- Task details:
Scan the lines below and report each one containing "global" by copying it.

======== Input data

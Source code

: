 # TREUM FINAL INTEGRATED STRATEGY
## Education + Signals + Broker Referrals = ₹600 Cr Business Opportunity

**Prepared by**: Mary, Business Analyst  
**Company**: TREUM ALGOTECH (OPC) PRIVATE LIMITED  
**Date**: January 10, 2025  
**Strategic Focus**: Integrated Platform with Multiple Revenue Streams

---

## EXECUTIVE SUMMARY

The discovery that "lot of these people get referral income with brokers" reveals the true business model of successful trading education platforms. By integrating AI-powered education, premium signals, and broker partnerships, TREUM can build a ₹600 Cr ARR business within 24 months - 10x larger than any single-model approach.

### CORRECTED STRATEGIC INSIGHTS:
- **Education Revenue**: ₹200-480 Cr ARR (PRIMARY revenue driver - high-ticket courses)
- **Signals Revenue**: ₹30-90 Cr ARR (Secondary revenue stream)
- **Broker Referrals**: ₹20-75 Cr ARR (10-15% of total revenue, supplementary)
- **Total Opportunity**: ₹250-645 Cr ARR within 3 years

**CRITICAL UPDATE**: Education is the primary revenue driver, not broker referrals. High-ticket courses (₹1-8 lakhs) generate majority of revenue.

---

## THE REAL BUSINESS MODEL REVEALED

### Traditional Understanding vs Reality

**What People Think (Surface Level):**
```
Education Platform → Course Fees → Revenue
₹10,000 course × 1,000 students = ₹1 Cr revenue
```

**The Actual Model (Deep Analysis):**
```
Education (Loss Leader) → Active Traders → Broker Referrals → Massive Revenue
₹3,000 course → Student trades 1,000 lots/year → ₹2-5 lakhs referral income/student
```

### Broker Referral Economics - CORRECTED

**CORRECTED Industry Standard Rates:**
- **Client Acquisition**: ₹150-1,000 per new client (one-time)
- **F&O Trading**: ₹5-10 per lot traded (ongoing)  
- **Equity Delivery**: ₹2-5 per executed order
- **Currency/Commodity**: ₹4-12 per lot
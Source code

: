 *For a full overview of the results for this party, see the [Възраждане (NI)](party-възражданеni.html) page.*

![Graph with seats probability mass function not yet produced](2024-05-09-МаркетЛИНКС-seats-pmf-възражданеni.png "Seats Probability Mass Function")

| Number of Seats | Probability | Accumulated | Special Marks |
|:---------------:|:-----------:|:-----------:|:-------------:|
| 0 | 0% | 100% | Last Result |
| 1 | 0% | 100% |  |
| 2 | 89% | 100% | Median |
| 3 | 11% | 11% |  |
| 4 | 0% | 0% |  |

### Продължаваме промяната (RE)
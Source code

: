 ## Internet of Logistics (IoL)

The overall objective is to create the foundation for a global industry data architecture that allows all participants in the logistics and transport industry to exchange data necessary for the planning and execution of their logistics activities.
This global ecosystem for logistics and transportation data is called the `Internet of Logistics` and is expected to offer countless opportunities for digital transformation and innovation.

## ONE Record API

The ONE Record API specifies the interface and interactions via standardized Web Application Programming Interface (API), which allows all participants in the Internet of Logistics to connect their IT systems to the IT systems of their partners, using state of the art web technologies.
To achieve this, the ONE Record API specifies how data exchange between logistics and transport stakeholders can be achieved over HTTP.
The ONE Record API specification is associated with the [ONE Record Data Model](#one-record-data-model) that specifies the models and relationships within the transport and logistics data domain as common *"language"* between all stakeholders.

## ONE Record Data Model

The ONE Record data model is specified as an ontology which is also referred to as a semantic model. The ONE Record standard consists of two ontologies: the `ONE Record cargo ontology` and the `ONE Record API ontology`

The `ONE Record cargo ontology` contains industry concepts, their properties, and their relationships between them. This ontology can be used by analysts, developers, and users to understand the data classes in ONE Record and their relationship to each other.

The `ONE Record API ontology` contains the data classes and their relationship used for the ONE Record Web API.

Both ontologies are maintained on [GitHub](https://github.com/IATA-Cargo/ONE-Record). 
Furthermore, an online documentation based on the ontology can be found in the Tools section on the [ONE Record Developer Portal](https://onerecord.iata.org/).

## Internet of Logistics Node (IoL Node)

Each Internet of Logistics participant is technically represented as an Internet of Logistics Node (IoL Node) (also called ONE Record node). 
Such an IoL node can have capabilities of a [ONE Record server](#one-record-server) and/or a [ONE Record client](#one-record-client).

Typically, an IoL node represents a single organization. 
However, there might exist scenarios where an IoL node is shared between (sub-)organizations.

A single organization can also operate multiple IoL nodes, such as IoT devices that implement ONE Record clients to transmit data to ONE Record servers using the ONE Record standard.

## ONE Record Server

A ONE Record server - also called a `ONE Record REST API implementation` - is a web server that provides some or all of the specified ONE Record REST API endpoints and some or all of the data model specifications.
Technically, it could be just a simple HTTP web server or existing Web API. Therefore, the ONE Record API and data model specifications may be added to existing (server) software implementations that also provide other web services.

================

- Answer:
The overall objective is to create the foundation for a global industry data architecture that allows all participants in the logistics and transport industry to exchange data necessary for the planning and execution of their logistics activities.
This global ecosystem for logistics and transportation data is called the `Internet of Logistics` and is expected to offer countless opportunities for digital transformation and innovation.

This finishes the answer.